I wanted four core principles to sit underneath all of this: pipeline integrity is non-negotiable, humans govern contracts and not implementation, the system learns from failure, and speed is a function of trust. I wanted trust to be earned, measured, and progressively extended — Mode 1 where agents work the bench with full human supervision, then Mode 2 through Mode 4 as automation earned its way forward. I wanted a memory system with three tiers, a knowledge graph, and a requirements hierarchy with real trace links so that any artifact could be followed back to the intent that produced it.
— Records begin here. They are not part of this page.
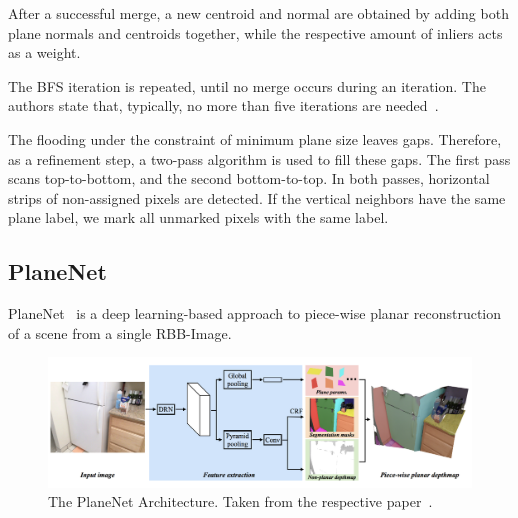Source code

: \documentclass[main.tex]{subfiles}
\begin{document}
After a successful merge, a new centroid and normal are obtained by adding both plane normals and centroids together,
while the respective amount of inliers acts as a weight.

The BFS iteration is repeated, until no merge occurs during an iteration. The authors state that, typically, no more than five
iterations are needed~\cite[Section~III.E]{Roychoudhury_Missura_Bennewitz_2021_new}.

The flooding under the constraint of minimum plane size leaves gaps. Therefore, as a refinement step, a two-pass
algorithm is used to fill these gaps. The first pass scans top-to-bottom, and the second bottom-to-top.
In both passes, horizontal strips of non-assigned pixels are detected. If the vertical neighbors have the same plane label,
we mark all unmarked pixels with the same label.

\subsection{PlaneNet}
\label{subsec:bg-planenet}
PlaneNet~\cite{Liu_Yang_Ceylan_Yumer_Furukawa_2018} is a deep learning-based approach to piece-wise planar reconstruction of a scene from a single RBB-Image.

\begin{figure}[H]
    \centering
    \includegraphics[width=\textwidth]{images/planenet.png}
    \caption[PlaneNet Architecture]{The PlaneNet Architecture. Taken from the respective paper~\cite[Figure~2]{Liu_Yang_Ceylan_Yumer_Furukawa_2018}.}
    \label{fig:planenet}
\end{figure}
\end{document}
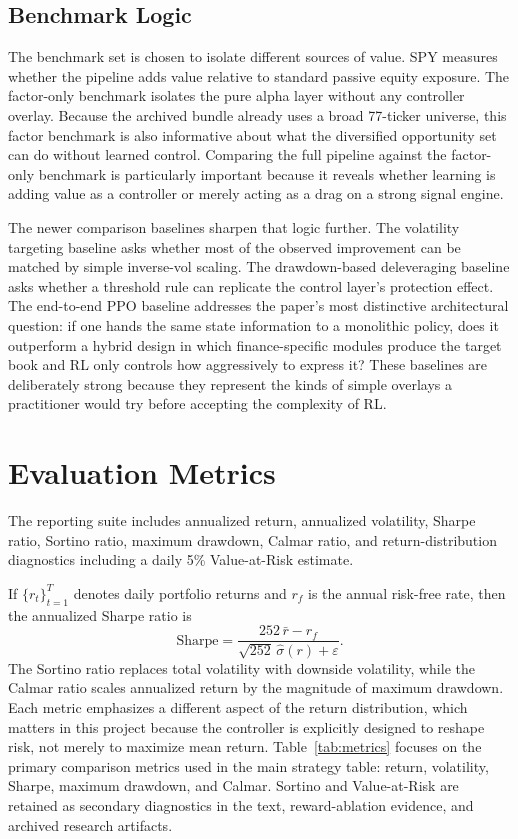 \documentclass[11pt]{article}
\begin{document}
\subsection{Benchmark Logic}

The benchmark set is chosen to isolate different sources of value. SPY measures
whether the pipeline adds value relative to standard passive equity exposure.
The factor-only benchmark isolates the pure alpha layer without any controller
overlay. Because the archived bundle already uses a broad 77-ticker universe,
this factor benchmark is also informative about what the diversified opportunity
set can do without learned control. Comparing the full pipeline against the
factor-only benchmark is particularly important because it reveals whether
learning is adding value as a controller or merely acting as a drag on a strong
signal engine.

The newer comparison baselines sharpen that logic further. The volatility
targeting baseline asks whether most of the observed improvement can be matched
by simple inverse-vol scaling. The drawdown-based deleveraging baseline asks
whether a threshold rule can replicate the control layer's protection effect.
The end-to-end PPO baseline addresses the paper's most distinctive
architectural question: if one hands the same state information to a monolithic
policy, does it outperform a hybrid design in which finance-specific modules
produce the target book and RL only controls how aggressively to express it?
These baselines are deliberately strong because they represent the kinds of
simple overlays a practitioner would try before accepting the complexity of RL.

\section{Evaluation Metrics}

The reporting suite includes annualized return, annualized volatility, Sharpe
ratio, Sortino ratio, maximum drawdown, Calmar ratio, and return-distribution
diagnostics including a daily 5\% Value-at-Risk estimate.

If $\{r_t\}_{t=1}^T$ denotes daily portfolio returns and $r_f$ is the annual
risk-free rate, then the annualized Sharpe ratio is
\[
\text{Sharpe} = \frac{252 \, \bar{r} - r_f}{\sqrt{252}\,\hat{\sigma}(r) + \varepsilon}.
\]
The Sortino ratio replaces total volatility with downside volatility, while the
Calmar ratio scales annualized return by the magnitude of maximum drawdown. Each
metric emphasizes a different aspect of the return distribution, which matters
in this project because the controller is explicitly designed to reshape risk,
not merely to maximize mean return. Table~\ref{tab:metrics} focuses on the
primary comparison metrics used in the main strategy table: return, volatility,
Sharpe, maximum drawdown, and Calmar. Sortino and Value-at-Risk are retained as
secondary diagnostics in the text, reward-ablation evidence, and archived
research artifacts.
\end{document}
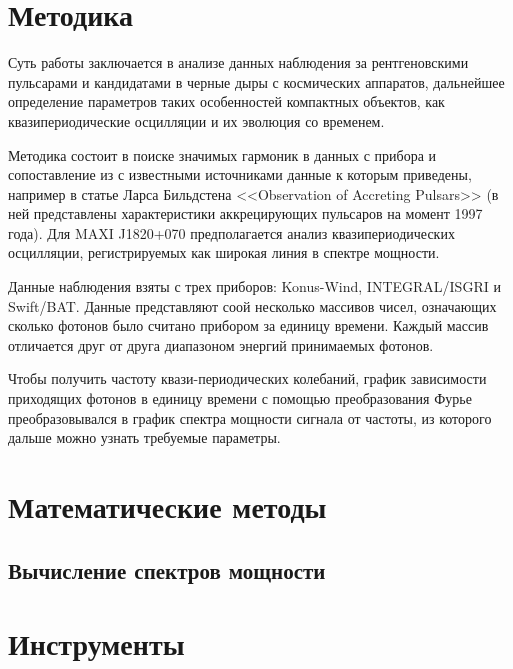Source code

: \section{Методика}

	Суть работы заключается в анализе данных наблюдения за рентгеновскими пульсарами и кандидатами в черные дыры с космических аппаратов, дальнейшее определение параметров таких особенностей компактных объектов, как квазипериодические осцилляции и их эволюция со временем.

	Методика состоит в поиске значимых гармоник в данных с прибора и сопоставление из с известными источниками данные к которым приведены, например в статье Ларса Бильдстена <<Observation of Accreting Pulsars>> (в ней представлены характеристики аккрецирующих пульсаров на момент 1997 года). Для MAXI J1820+070 предполагается анализ квазипериодических осцилляции, регистрируемых как широкая линия в спектре мощности.
	
	Данные наблюдения взяты с трех приборов: Konus-Wind, INTEGRAL/ISGRI и Swift/BAT. Данные представляют соой несколько массивов чисел, означающих сколько фотонов было считано прибором за единицу времени. Каждый массив отличается друг от друга диапазоном энергий принимаемых фотонов.
	
	Чтобы получить частоту квази-периодических колебаний, график зависимости приходящих фотонов в единицу времени с помощью преобразования Фурье преобразовывался в график спектра мощности сигнала от частоты, из которого дальше можно узнать требуемые параметры.
	
\section{Математические методы}
	
	\subsection{Вычисление спектров мощности}
		
		

\section{Инструменты}
	
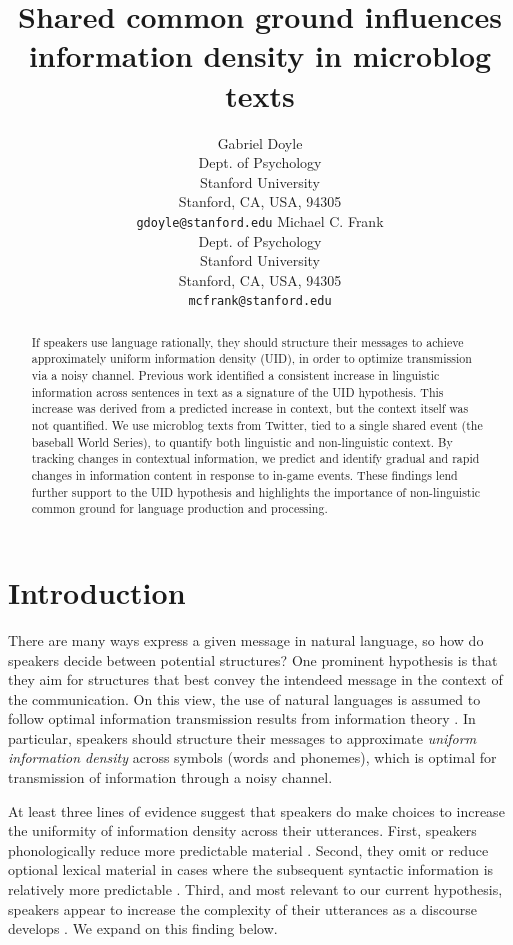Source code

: \documentclass[11pt,letterpaper]{article}
\title{Shared common ground influences information density in microblog texts}
\author{Gabriel Doyle\\
Dept. of Psychology\\
Stanford University\\
Stanford, CA, USA, 94305\\
{\tt gdoyle@stanford.edu}
	  \And
          Michael C. Frank\\
Dept. of Psychology\\
Stanford University\\
Stanford, CA, USA, 94305\\
{\tt mcfrank@stanford.edu}
}
\date{}
\begin{document}
\maketitle
\begin{abstract}
If speakers use language rationally, they should structure their messages to achieve approximately uniform information density (UID), in order to optimize transmission via a noisy channel. Previous work identified a consistent increase in linguistic information across sentences in text as a signature of the UID hypothesis. This increase was derived from a predicted increase in context, but the context itself was not quantified. We use microblog texts from Twitter, tied to a single shared event (the baseball World Series), to quantify both linguistic and non-linguistic context. By tracking changes in contextual information, we predict and identify gradual and rapid changes in information content in response to in-game events. These findings lend further support to the UID hypothesis and highlights the importance of non-linguistic common ground for language production and processing.
\end{abstract}

\section{Introduction}

There are many ways express a given message in natural language, so how do speakers decide between potential structures? One prominent hypothesis is that they aim for structures that best convey the intendeed message in the context of the communication. On this view, the use of natural languages is assumed to follow optimal information transmission results from information theory \cite{shannon1948}. In particular, speakers should structure their messages to approximate \emph{uniform information density} across symbols (words and phonemes), which is optimal for transmission of information through a noisy channel. 

At least three lines of evidence suggest that speakers do make choices to increase the uniformity of information density across their utterances. First, speakers phonologically reduce more predictable material \cite{aylett2004,aylett2006,bell2003}. Second, they omit or reduce optional lexical material in cases where the subsequent syntactic information is relatively more predictable \cite{levy2007,frank2008,jaeger2010}. Third, and most relevant to our current hypothesis, speakers appear to increase the complexity of their utterances as a discourse develops \cite{genzel2002,genzel2003,qian2012}. We expand on this finding below.
\end{document}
ADS was — and is — a work in progress. The artifacts I wrote for it captured a vision of what the end state could look like, not a contract for what anyone had committed to build. They are a reference, not a blueprint. Much of what follows is the story of how I tried to get to that end state without starting from zero.

The Pragmatic Turn

The thing about writing a detailed product vision for something the size of ADS is that once it exists on paper, the work of building it from scratch is clearly, obviously, a multi-year endeavor with a sizable team. I did not have a multi-year runway and a sizable team. I had a conviction, a set of design artifacts, and a growing sense that the industry was producing open-source substrate for this kind of platform faster than I could build my own.

So I started looking. I was willing to give up the privilege of a clean-sheet architecture if it meant getting to something usable inside a realistic horizon. The question I kept asking was: what is the shortest path from where I am now to a working harness for human-AI software delivery at our organization?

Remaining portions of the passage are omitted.